[[ RECORD SET open ]]
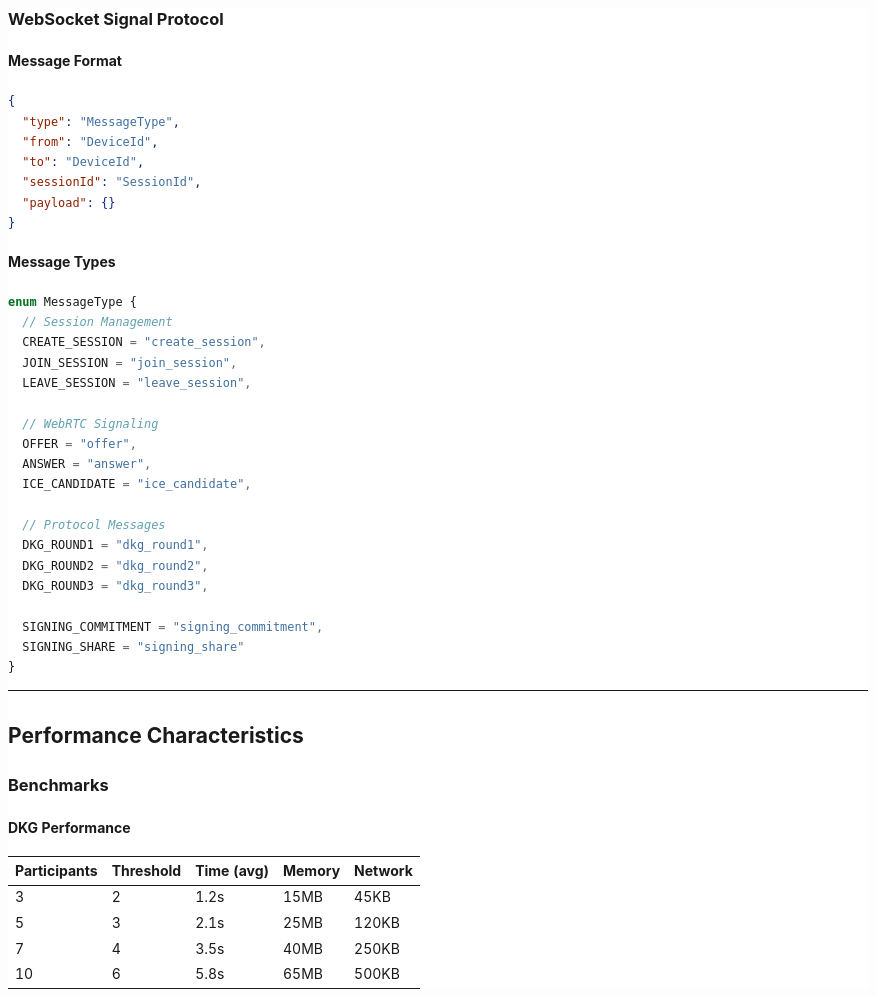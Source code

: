 ### WebSocket Signal Protocol

#### Message Format

```json
{
  "type": "MessageType",
  "from": "DeviceId",
  "to": "DeviceId",
  "sessionId": "SessionId",
  "payload": {}
}
```

#### Message Types

```typescript
enum MessageType {
  // Session Management
  CREATE_SESSION = "create_session",
  JOIN_SESSION = "join_session",
  LEAVE_SESSION = "leave_session",
  
  // WebRTC Signaling
  OFFER = "offer",
  ANSWER = "answer",
  ICE_CANDIDATE = "ice_candidate",
  
  // Protocol Messages
  DKG_ROUND1 = "dkg_round1",
  DKG_ROUND2 = "dkg_round2",
  DKG_ROUND3 = "dkg_round3",
  
  SIGNING_COMMITMENT = "signing_commitment",
  SIGNING_SHARE = "signing_share"
}
```

---

## Performance Characteristics

### Benchmarks

#### DKG Performance

| Participants | Threshold | Time (avg) | Memory | Network |
|-------------|-----------|------------|---------|---------|
| 3           | 2         | 1.2s       | 15MB    | 45KB    |
| 5           | 3         | 2.1s       | 25MB    | 120KB   |
| 7           | 4         | 3.5s       | 40MB    | 250KB   |
| 10          | 6         | 5.8s       | 65MB    | 500KB   |
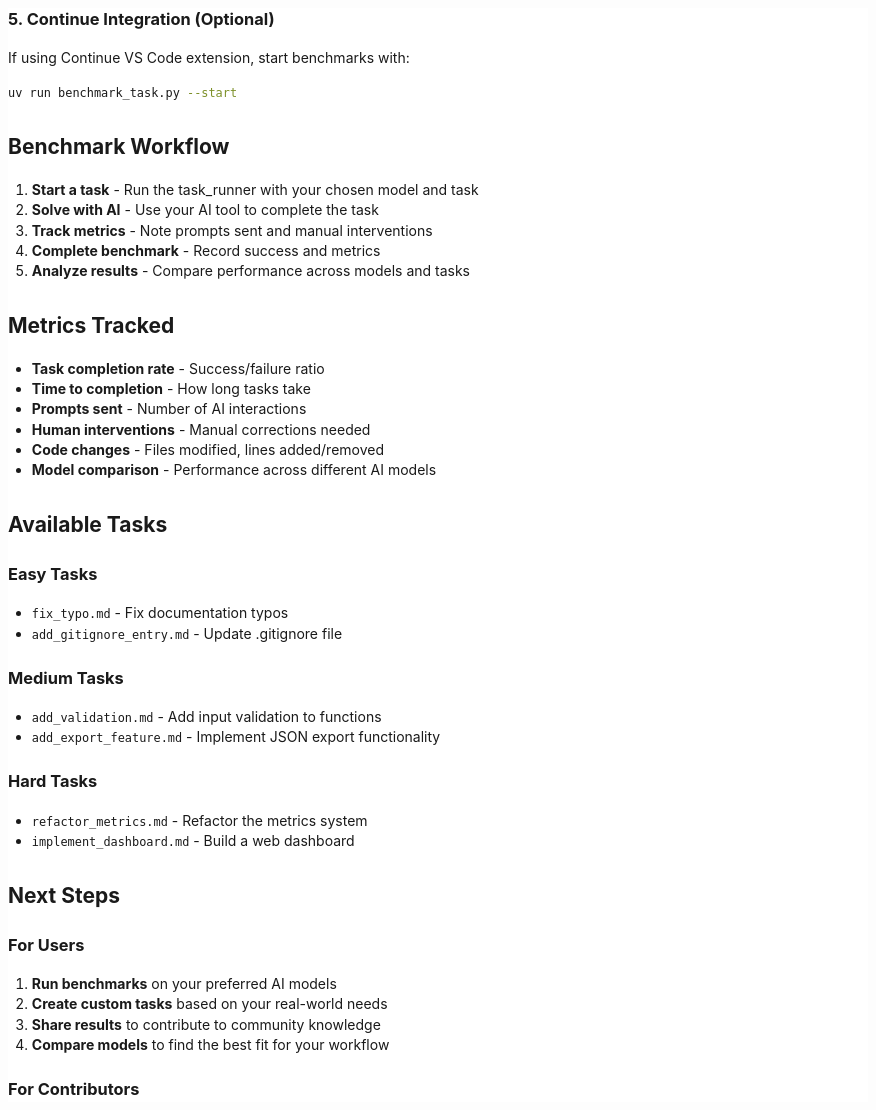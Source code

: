 ### 5. Continue Integration (Optional)

If using Continue VS Code extension, start benchmarks with:
```bash
uv run benchmark_task.py --start
```

## Benchmark Workflow

1. **Start a task** - Run the task_runner with your chosen model and task
2. **Solve with AI** - Use your AI tool to complete the task
3. **Track metrics** - Note prompts sent and manual interventions
4. **Complete benchmark** - Record success and metrics
5. **Analyze results** - Compare performance across models and tasks

## Metrics Tracked

- **Task completion rate** - Success/failure ratio
- **Time to completion** - How long tasks take
- **Prompts sent** - Number of AI interactions
- **Human interventions** - Manual corrections needed
- **Code changes** - Files modified, lines added/removed
- **Model comparison** - Performance across different AI models

## Available Tasks

### Easy Tasks
- `fix_typo.md` - Fix documentation typos
- `add_gitignore_entry.md` - Update .gitignore file

### Medium Tasks  
- `add_validation.md` - Add input validation to functions
- `add_export_feature.md` - Implement JSON export functionality

### Hard Tasks
- `refactor_metrics.md` - Refactor the metrics system
- `implement_dashboard.md` - Build a web dashboard

## Next Steps

### For Users

1. **Run benchmarks** on your preferred AI models
2. **Create custom tasks** based on your real-world needs
3. **Share results** to contribute to community knowledge
4. **Compare models** to find the best fit for your workflow

### For Contributors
[[ RECORD SET closed ]]
**EXERCISE PROMPT:**
For the data above, set down exactly the lines from the line with "#### Message Types" to the line with "## Metrics Tracked", both included, leaving pictures out.

**SOLUTION:**
#### Message Types

```typescript
enum MessageType {
  // Session Management
  CREATE_SESSION = "create_session",
  JOIN_SESSION = "join_session",
  LEAVE_SESSION = "leave_session",
  
  // WebRTC Signaling
  OFFER = "offer",
  ANSWER = "answer",
  ICE_CANDIDATE = "ice_candidate",
  
  // Protocol Messages
  DKG_ROUND1 = "dkg_round1",
  DKG_ROUND2 = "dkg_round2",
  DKG_ROUND3 = "dkg_round3",
  
  SIGNING_COMMITMENT = "signing_commitment",
  SIGNING_SHARE = "signing_share"
}
```

---

## Performance Characteristics

### Benchmarks

#### DKG Performance

| Participants | Threshold | Time (avg) | Memory | Network |
|-------------|-----------|------------|---------|---------|
| 3           | 2         | 1.2s       | 15MB    | 45KB    |
| 5           | 3         | 2.1s       | 25MB    | 120KB   |
| 7           | 4         | 3.5s       | 40MB    | 250KB   |
| 10          | 6         | 5.8s       | 65MB    | 500KB   |
Source code

: ### 5. Continue Integration (Optional)

If using Continue VS Code extension, start benchmarks with:
```bash
uv run benchmark_task.py --start
```

## Benchmark Workflow

1. **Start a task** - Run the task_runner with your chosen model and task
2. **Solve with AI** - Use your AI tool to complete the task
3. **Track metrics** - Note prompts sent and manual interventions
4. **Complete benchmark** - Record success and metrics
5. **Analyze results** - Compare performance across models and tasks

## Metrics Tracked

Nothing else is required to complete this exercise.